Description of the task:
When the word "version" shows up in a line of the records below, copy that line.

-- Data listing follows --

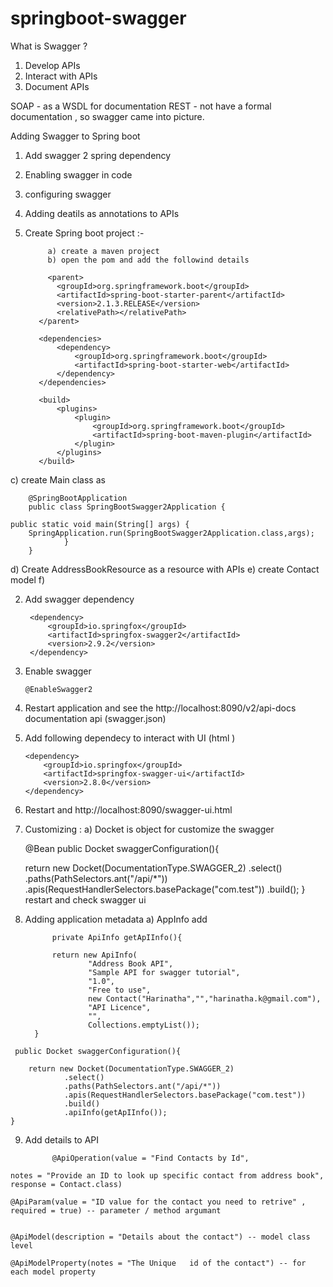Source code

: # springboot-swagger

What is Swagger ?
1. Develop APIs
2. Interact with APIs
3. Document APIs

SOAP - as a WSDL for documentation
REST - not have a formal documentation , so swagger came into picture.

Adding Swagger to Spring boot
1. Add swagger 2 spring dependency 
2. Enabling swagger in code 
3. configuring swagger 
4. Adding deatils as annotations to APIs

1. Create Spring boot project :-
      
            a) create a maven project 
            b) open the pom and add the followind details 
      
            <parent>
              <groupId>org.springframework.boot</groupId>
              <artifactId>spring-boot-starter-parent</artifactId>
              <version>2.1.3.RELEASE</version>
              <relativePath></relativePath>
          </parent>

          <dependencies>
              <dependency>
                  <groupId>org.springframework.boot</groupId>
                  <artifactId>spring-boot-starter-web</artifactId>
              </dependency>
          </dependencies>

          <build>
              <plugins>
                  <plugin>
                      <groupId>org.springframework.boot</groupId>
                      <artifactId>spring-boot-maven-plugin</artifactId>
                  </plugin>
              </plugins>
          </build>

 c) create Main class as 
 
        @SpringBootApplication
        public class SpringBootSwagger2Application {

    public static void main(String[] args) {
        SpringApplication.run(SpringBootSwagger2Application.class,args);
                }
        }

d) Create AddressBookResource as a resource with APIs
e) create Contact model 
f)

2) Add swagger dependency 
        
        <dependency>
            <groupId>io.springfox</groupId>
            <artifactId>springfox-swagger2</artifactId>
            <version>2.9.2</version>
        </dependency>
 3) Enable swagger 
        
        @EnableSwagger2
 4) Restart application and see the http://localhost:8090/v2/api-docs documentation api (swagger.json)
 5) Add following dependecy to interact with UI (html )
 
        <dependency>
            <groupId>io.springfox</groupId>
            <artifactId>springfox-swagger-ui</artifactId>
            <version>2.8.0</version>
        </dependency>
 
  6) Restart and http://localhost:8090/swagger-ui.html 
  
  7) Customizing :
  a) Docket is object for customize the swagger 
        
        @Bean
    public Docket swaggerConfiguration(){

        return new Docket(DocumentationType.SWAGGER_2)
                .select()
                .paths(PathSelectors.ant("/api/*"))
                .apis(RequestHandlerSelectors.basePackage("com.test"))
                .build();
    }
    restart and check swagger ui
    
   8) Adding application metadata
       a) AppInfo add
       
                private ApiInfo getApIInfo(){

                return new ApiInfo(
                        "Address Book API",
                        "Sample API for swagger tutorial",
                        "1.0",
                        "Free to use",
                        new Contact("Harinatha","","harinatha.k@gmail.com"),
                        "API Licence",
                        "",
                        Collections.emptyList());
            }
     public Docket swaggerConfiguration(){

        return new Docket(DocumentationType.SWAGGER_2)
                .select()
                .paths(PathSelectors.ant("/api/*"))
                .apis(RequestHandlerSelectors.basePackage("com.test"))
                .build()
                .apiInfo(getApIInfo());
    }
    
   9) Add details to API 
   
                @ApiOperation(value = "Find Contacts by Id",
    notes = "Provide an ID to look up specific contact from address book",
    response = Contact.class)
    
    @ApiParam(value = "ID value for the contact you need to retrive" , required = true) -- parameter / method argumant
    
    
    @ApiModel(description = "Details about the contact") -- model class level
    
    @ApiModelProperty(notes = "The Unique   id of the contact") -- for each model property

-- Data listing concluded --

Output:
              <version>2.1.3.RELEASE</version>
            <version>2.9.2</version>
            <version>2.8.0</version>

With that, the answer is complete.